Looking for patterns - page 29

 
Aleksei Stepanenko:

Maznev Project Rails.

Thank you very much, Alexey!

Regarding the take, the system seems to be 161.8% from the body of the bigger candle. But one really needs to look at the history.

The authors of this system take into account not only two candles next to each other, but sometimes a pattern of 3 or 4 candles, which eventually forms a reversal.

 
Vitaliy Maznev:
but sometimes a pattern of 3 or 4 candles that eventually forms a reversal.

Vitaly, formulate the condition or show me where to read it.

 
Maxim Romanov:
The field is such that those who know are reluctant to share knowledge because it is not profitable to educate their rivals.)
But okay, here's another pattern. If we take the market as a source of entropy, and two people trade against each other, the probability of winning is greater for the one who has more money. For example, two people are playing, one has $100, the other $10000. Then the other one will come up with $1000, and he will also divest the one who has more money. So the one who has more money will win. Hence, the abstract strategy: if you find a specific participant and trade against him, then you can earn more money, even if the market is random. By the way, only those who have access to certain information do not disdain this algorithm.
If two people are playing, the probability to win is greater for the one who takes the market price, opening a deal to his detriment (he loses a pip). Those who take on the market and move the price. This is the basis of the principle of price movement.
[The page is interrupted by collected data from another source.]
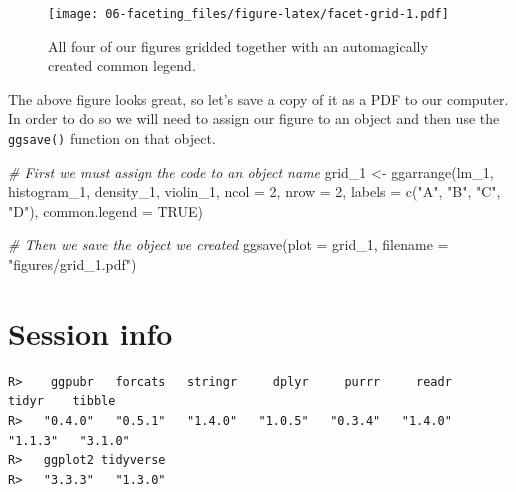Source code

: \documentclass[
]{book}
\newenvironment{Shaded}{\begin{snugshade}}{\end{snugshade}}
\newcommand{\AttributeTok}[1]{\textcolor[rgb]{0.77,0.63,0.00}{#1}}
\newcommand{\CommentTok}[1]{\textcolor[rgb]{0.56,0.35,0.01}{\textit{#1}}}
\newcommand{\ConstantTok}[1]{\textcolor[rgb]{0.00,0.00,0.00}{#1}}
\newcommand{\DecValTok}[1]{\textcolor[rgb]{0.00,0.00,0.81}{#1}}
\newcommand{\FunctionTok}[1]{\textcolor[rgb]{0.00,0.00,0.00}{#1}}
\newcommand{\NormalTok}[1]{#1}
\newcommand{\OtherTok}[1]{\textcolor[rgb]{0.56,0.35,0.01}{#1}}
\newcommand{\SpecialCharTok}[1]{\textcolor[rgb]{0.00,0.00,0.00}{#1}}
\newcommand{\StringTok}[1]{\textcolor[rgb]{0.31,0.60,0.02}{#1}}
\begin{document}
\begin{figure}
\centering
\texttt{[image: 06-faceting\_files/figure-latex/facet-grid-1.pdf]}
\caption{\label{fig:facet-grid}All four of our figures gridded together with an automagically created common legend.}
\end{figure}

The above figure looks great, so let's save a copy of it as a PDF to our computer. In order to do so we will need to assign our figure to an object and then use the \texttt{ggsave()} function on that object.

\begin{Shaded}
\begin{Highlighting}[]
\CommentTok{\# First we must assign the code to an object name}
\NormalTok{grid\_1 }\OtherTok{\textless{}{-}} \FunctionTok{ggarrange}\NormalTok{(lm\_1, histogram\_1, density\_1, violin\_1, }
                    \AttributeTok{ncol =} \DecValTok{2}\NormalTok{, }\AttributeTok{nrow =} \DecValTok{2}\NormalTok{, }
                    \AttributeTok{labels =} \FunctionTok{c}\NormalTok{(}\StringTok{"A"}\NormalTok{, }\StringTok{"B"}\NormalTok{, }\StringTok{"C"}\NormalTok{, }\StringTok{"D"}\NormalTok{),}
                    \AttributeTok{common.legend =} \ConstantTok{TRUE}\NormalTok{)}

\CommentTok{\# Then we save the object we created}
\FunctionTok{ggsave}\NormalTok{(}\AttributeTok{plot =}\NormalTok{ grid\_1, }\AttributeTok{filename =} \StringTok{"figures/grid\_1.pdf"}\NormalTok{)}
\end{Highlighting}
\end{Shaded}

\hypertarget{session-info-4}{%
\section{Session info}\label{session-info-4}}

\begin{Shaded}
\end{Shaded}

\begin{verbatim}
R>    ggpubr   forcats   stringr     dplyr     purrr     readr     tidyr    tibble 
R>   "0.4.0"   "0.5.1"   "1.4.0"   "1.0.5"   "0.3.4"   "1.4.0"   "1.1.3"   "3.1.0" 
R>   ggplot2 tidyverse 
R>   "3.3.3"   "1.3.0"
\end{verbatim}
\end{document}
The one who has more money can move the price in its direction, but not the fact that this movement will pay off and be supported by other participants.

It is elementary to buy big volumes, by absorbing positions of sellers, for example. But where is the guarantee that the market will continue to move in the same direction?
 
Aleksei Stepanenko:

Vitaly, formulate the condition or show me where to read it.


Borrowed the picture from the author. The candle on the left is longer than usual, followed by not one long candle but two in a row, but in general forming the pattern in question. The point is that one should really define the conditions and criteria according to which the pattern is defined. I've never thought in that format. It will take some thought to identify the main features which can be expressed in the language of the code.

 
Реter Konow:
If two people are playing, the probability to win is greater for the one who takes the market price, opening a deal to his detriment (he loses a point). Those who take on the market and move the price. This is the basis of the principle of price movement.

Why do you think so? As much as I have thought about this point, I have come to the conclusion that being a liquidity provider (placing bids) is more profitable than buying back those bids on the market. Whoever clicks on the market is at a definite disadvantage according to my calculations. Explain your point of view, please.

That's how the market is built, we do not agree on an elementary question), we estimate our own profit differently. And then each participant individually assesses the benefit and it's on)

 

By the way, here are more examples of reversal patterns, which also fall under@RomFil's idea describedhere. In the sense that they can be identified by OHLC and practically by a single bar.




Ищем закономерности
Ищем закономерности
  • 2020.02.17
  • www.mql5.com
Привет, хлопцы! Предлагаю всем делиться найденными закономерностями...
 
Roman Kutemov:
Will the bar size be different for day/night here?
For bollinger-like systems, no.
 
Maxim Romanov:

Why do you think so?

Maxim and Pyotr, think about how this could be applied to us, because this conversation could go on for a long time

 
Maxim Romanov:

Why do you think so? As much as I have thought about this point, I have come to the conclusion that being a liquidity provider (placing bids) is more profitable than buying back those bids on the market. Whoever clicks on the market is at a definite disadvantage according to my calculations. Explain your point of view, please.

That's how the market is built, we do not agree on an elementary question), we estimate our own profit differently. And then each participant individually evaluates the benefits, and the game begins).

It's simple))

You and I make a deal. You sell the apple, I buy. You say: 5 rubles, I say: 4 rubles! The price is undetermined between us, and nothing happens. And then I got tired of waiting and said: fine! Let it be 5 roubles! And I buy an apple. I took the market price, and you sold at the limit price. You sold it to your own advantage, but I moved the price up. Even if to my detriment, I showed my confidence to the other buyers that the apple was worth it. And the others, seeing my determination, start buying apples from the sellers after me. The latter, seeing the demand, out of greed raise the price, but the chain reaction is set in motion and the buyers cannot be stopped. And then, the sellers start losing money. Their positions go into deficit because they raise the price themselves, and I, who set the example and was at the beginning of the movement, get the maximum profit).
 
Vitaliy Maznev:

Here are more examples of reversal patterns by the way,

OK, let's get the Rails out of the way first. I think the 2 candles absorbing the previous one can be attributed to this pattern. The rest of the patterns will be done separately.